Doering, M., & Glas, D., & Ishiguro, H., (2019). Modeling Interaction Structure for Robot Imitation Learning of Human Social Behavior.

From Control Systems Technology Group
Jump to navigation Jump to search

Robots show a potential in the roles of elder care, personal companions, hotel concierges, day-to-day interaction.
One of the difficulties of introducing robots to new domains is the creation of social interaction logic. An imitation learning based approach could address this.
It’s very difficult to correctly respond to context-dependent, ambiguous actions. The scenario used in the paper is a travel agency. The topic of conversation (travel packages) are abstract entities, not directly observable from the sensor data.
The second important problem is interpretability: When the decisions of a robot may have significant consequences, it is imperative to understand the reasoning behind those decisions.
In this study both problems are solved by modeling the structure of the interaction itself and learning human-readable robot-interaction rules.


The main focus of this study is to model the topic of conversation as it changes throughout a conversation.

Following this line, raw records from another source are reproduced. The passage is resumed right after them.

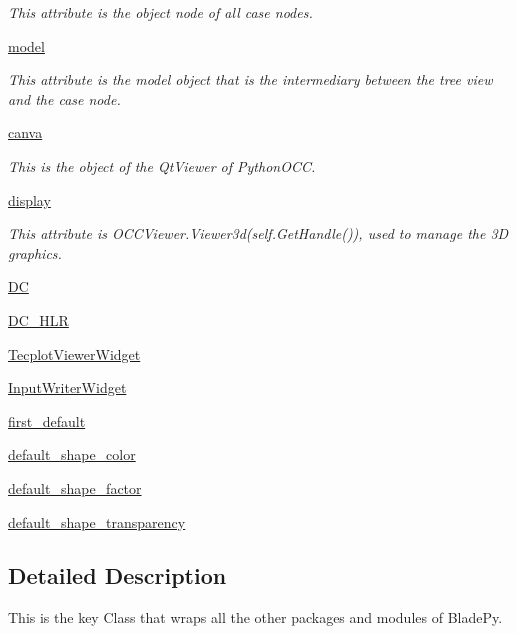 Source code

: \begin{DoxyCompactItemize}
\begin{DoxyCompactList}\small\item\em This attribute is the object node of all case nodes. \end{DoxyCompactList}\item 
\hyperlink{a00078_ac74bebda7bd9e99df8e5d26c0b61e0bb}{model}
\begin{DoxyCompactList}\small\item\em This attribute is the model object that is the intermediary between the tree view and the case node. \end{DoxyCompactList}\item 
\hyperlink{a00078_ab277fbfb8af6b2ef9aff8d06c9f5cc82}{canva}
\begin{DoxyCompactList}\small\item\em This is the object of the Qt\+Viewer of Python\+O\+CC. \end{DoxyCompactList}\item 
\hyperlink{a00078_abe828f3ea500c70a4abe0f376b6d8dc4}{display}
\begin{DoxyCompactList}\small\item\em This attribute is O\+C\+C\+Viewer.\+Viewer3d(self.\+Get\+Handle()), used to manage the 3D graphics. \end{DoxyCompactList}\item 
\hyperlink{a00078_a8d53bb9fe024d3235652a6233d0d61a8}{DC}
\item 
\hyperlink{a00078_a62af2479e8c1b0d3405a6122ea2be116}{D\+C\+\_\+\+H\+LR}
\item 
\hyperlink{a00078_a04f16a810669c721b389767d47c08c8f}{Tecplot\+Viewer\+Widget}
\item 
\hyperlink{a00078_a4ead2c1cc874da56fad290cca0630fc0}{Input\+Writer\+Widget}
\item 
\hyperlink{a00078_af0ce94ff8ed058ada4057b3062de1d0d}{first\+\_\+default}
\item 
\hyperlink{a00078_a74bd4997b68dd3f273e5eb6cbbbac70a}{default\+\_\+shape\+\_\+color}
\item 
\hyperlink{a00078_aafff31611ea2a5eb584f2550607e3e23}{default\+\_\+shape\+\_\+factor}
\item 
\hyperlink{a00078_a26accbeb5266ec3f792c86cf8643f696}{default\+\_\+shape\+\_\+transparency}
\end{DoxyCompactItemize}


\subsection{Detailed Description}
This is the key Class that wraps all the other packages and modules of Blade\+Py.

The proposed method uses human-human interaction data to train a robot to perform socially appropriate behaviors in face-to-face interactions with a human.
The system is applicable to any domain in which the participants’ actions are highly repeatable. For demonstration a travel agent interaction scenario is used.
A customer enters a room, approaches a table with the travel agent and they proceed to converse about the available travel packages until the customer decides whether or not to purchase one.
Three packages were created to talk about: A trip to the Sahara Desert, to London and a boat cruise along the coast of Antarctica. Each package had six attributes: Destination, duration, price, what is included in the package, what there is to do on the trip and who else will be going on the trip.


For the data collection, six participants took turns playing the roles of travel agent and customer and Google Speech API was used to convert the recorded audio to text.
The speech was vectorized using word stems and keywords using Python NLTK’s WordNet-based lemmatizer and AlchemyAPI.
After which the speech was clustered.
This data is then used to train the robot.

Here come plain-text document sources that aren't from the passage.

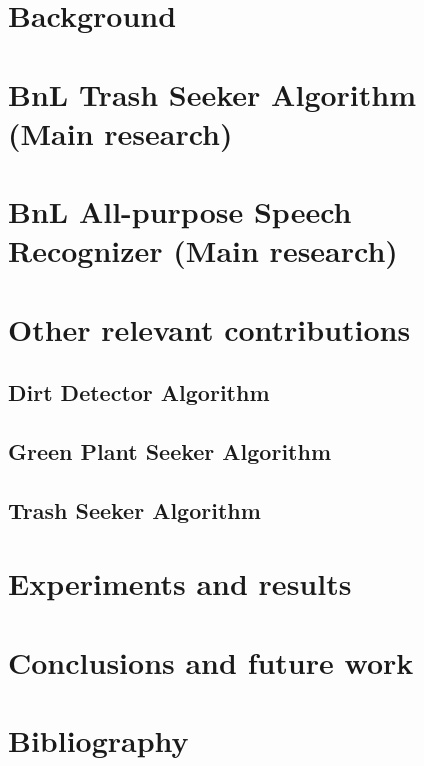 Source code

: \documentclass[runningheads,a4paper]{llncs}
\begin{document}
\section{Background}
\lipsum[1-3]

\section{BnL Trash Seeker Algorithm (Main research)}
\lipsum[4-14]

\section{BnL All-purpose Speech Recognizer (Main research)}
\lipsum[15-20]

\section{Other relevant contributions}
\lipsum[21]
\subsection{Dirt Detector Algorithm}
\lipsum[22-25]
\subsection{Green Plant Seeker Algorithm}
\lipsum[25-29]
\subsection{Trash Seeker Algorithm}
\lipsum[30-34]

\section{Experiments and results}
\lipsum[35-39]

\section{Conclusions and future work}
\lipsum[40-43]

%
%

\section*{Bibliography}



%
%

\robospecs

\newpage

\newpage


\nocite{*}
\end{document}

The system was evaluated on 192 human-human trained interactions using hold-one-out cross-validation and a human evaluator categorized the system’s responses to each customer utterance as either correct or incorrect.
The system learned many correct interaction rules, but had some incorrect rules as well. Example: The system learned that the utterance “Okay, and how long is that trip?” only contains a single predicted travel agent action: “That is 10 days.” Which is only true for the Antarctica package. Many customer utterances are ambiguous with respect to which travel package is under discussion, so predicting the actions based on the customer’s action alone is insufficient (only 39% of the system’s responses to ambiguous customer actions were correct, compared to 66% of the responses to unambiguous customer actions).


Modeling interaction structure for robot imitation learning of human social behavior image 1.png

A topic state estimator was incorporated to model the topic of conversation (see Fig 3). Speech actions that are not associated with only a single topic are white. For each timestep t of an interaction the topic state st was determined. For each step the topic estimator determines whether the topic state st remains the same or changes based on the most recent action.

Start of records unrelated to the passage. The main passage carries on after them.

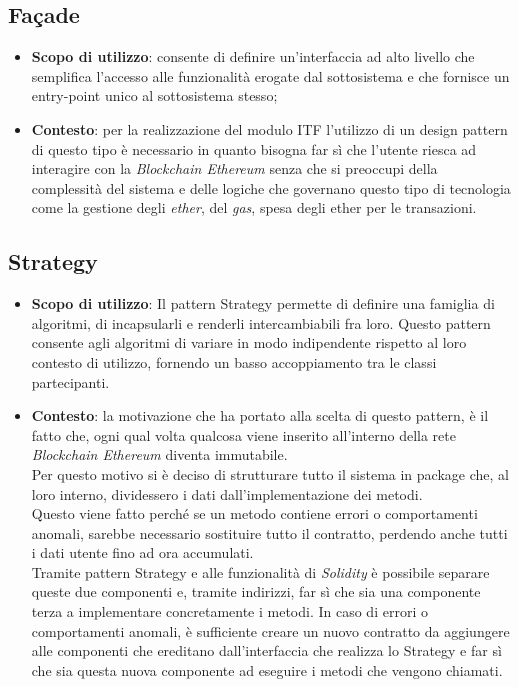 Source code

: \subsection{Façade}
\begin{itemize}
	\item \textbf{Scopo di utilizzo}: consente di definire un'interfaccia ad alto livello che semplifica l'accesso alle funzionalità erogate dal sottosistema e che fornisce un entry-point unico al sottosistema stesso;
	\item \textbf{Contesto}: per la realizzazione del modulo \gls{ITF} l'utilizzo di un design pattern di questo tipo è necessario in quanto bisogna far sì che l'utente riesca ad interagire con la \textit{Blockchain Ethereum} senza che si preoccupi della complessità del sistema e delle logiche che governano questo tipo di tecnologia come la gestione degli \emph{\gls{ether}}\glsfirstoccur, del \emph{\gls{gas}}\glsfirstoccur, spesa degli \gls{ether} per le transazioni.
\end{itemize}
\subsection{Strategy}
\begin{itemize}
	\item \textbf{Scopo di utilizzo}: Il pattern Strategy permette di definire una famiglia di algoritmi, di incapsularli e renderli intercambiabili fra loro. Questo pattern consente agli algoritmi di variare in modo indipendente rispetto al loro contesto di utilizzo, fornendo un basso accoppiamento tra le classi partecipanti.
	\item \textbf{Contesto}: la motivazione che ha portato alla scelta di questo pattern, è il fatto che, ogni qual volta qualcosa viene inserito all'interno della rete \textit{Blockchain Ethereum} diventa immutabile.\\
	Per questo motivo si è deciso di strutturare tutto il sistema in package che, al loro interno, dividessero i dati dall'implementazione dei metodi.\\
	Questo viene fatto perché se un metodo contiene errori o comportamenti anomali, sarebbe necessario sostituire tutto il contratto, perdendo anche tutti i dati utente fino ad ora accumulati.\\
	Tramite pattern Strategy e alle funzionalità di \textit{Solidity} è possibile separare queste due componenti e, tramite indirizzi, far sì che sia una componente terza a implementare concretamente i metodi.
	In caso di errori o comportamenti anomali, è sufficiente creare un nuovo contratto da aggiungere alle componenti che ereditano dall'interfaccia che realizza lo Strategy e far sì che sia questa nuova componente ad eseguire i metodi che vengono chiamati.
\end{itemize}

After training, the topic state estimator achieved a prediction accuracy of 70.3%.


The system performed better with the topic state included. Responses to ambiguous customer utterances were correct 62% (versus 39%) of the time.


A user study was concluded to evaluate the proposed system with a real robot interacting with real people.
The participants were instructed to start by walking up to the robot and greeting it, and ending with stating their choice of travel package or if they were still undecided. During the interaction the participant’s speech was collected in real time and fed into the system. Afterwards the participants were asked to fill in a questionnaire.
The system achieved a mean robot action prediction correctness rate of 65.2%. The proposed topic state estimator estimated the state correctly 69% of the time and in case of errors recovered on the next turn 18% of the time.